I sent the following essay (mimeographed) to my friends one December several
years back.  None of them got offended.  And I now get remarkably fewer
"Merry Christmas" cards (and more "Seasons Greetings" ones).

	 On my hearth are over a dozen Christmas cards.  I don't send them
myself.  Partly because I'm Jewish.  Partly because I'm not an enthusiastic
supporter of the American Greeting Card Industry.
	The whole thing fills me with feelings of mingled nervousness and
annoyance -- with a dash of aesthetic pleasure at some of the pretty
pictures.  I wish there were a more appropriate time of year to get such
cards.  Couldn't there be a Friends Day?  Or couldn't friends send cards
for New Year's instead of for religious holidays?
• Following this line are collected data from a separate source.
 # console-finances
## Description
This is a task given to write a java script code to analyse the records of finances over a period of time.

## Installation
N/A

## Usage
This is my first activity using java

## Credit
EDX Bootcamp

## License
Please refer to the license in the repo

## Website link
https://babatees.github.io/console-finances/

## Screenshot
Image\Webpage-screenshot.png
	Christmas is for me a yearly reminder not of the fact that I live
in a land of people who believe in an alien religion, but of the fact
that I live in a land of people who place more emphasis on their reilgious
rituals than on their religious beliefs.  The essence of the American
Christmas is the ritual and its trappings; not prayer and piety.  No one
would ask me to participate in the latter:  it would seem too obviously
ludicrous.  But a people that observes ritual sees no reason why those of a
different belief shouldn't observe the same ritual.  So as a child I was
taught to sing Christmas carols in scool, and now I get Christmas cards.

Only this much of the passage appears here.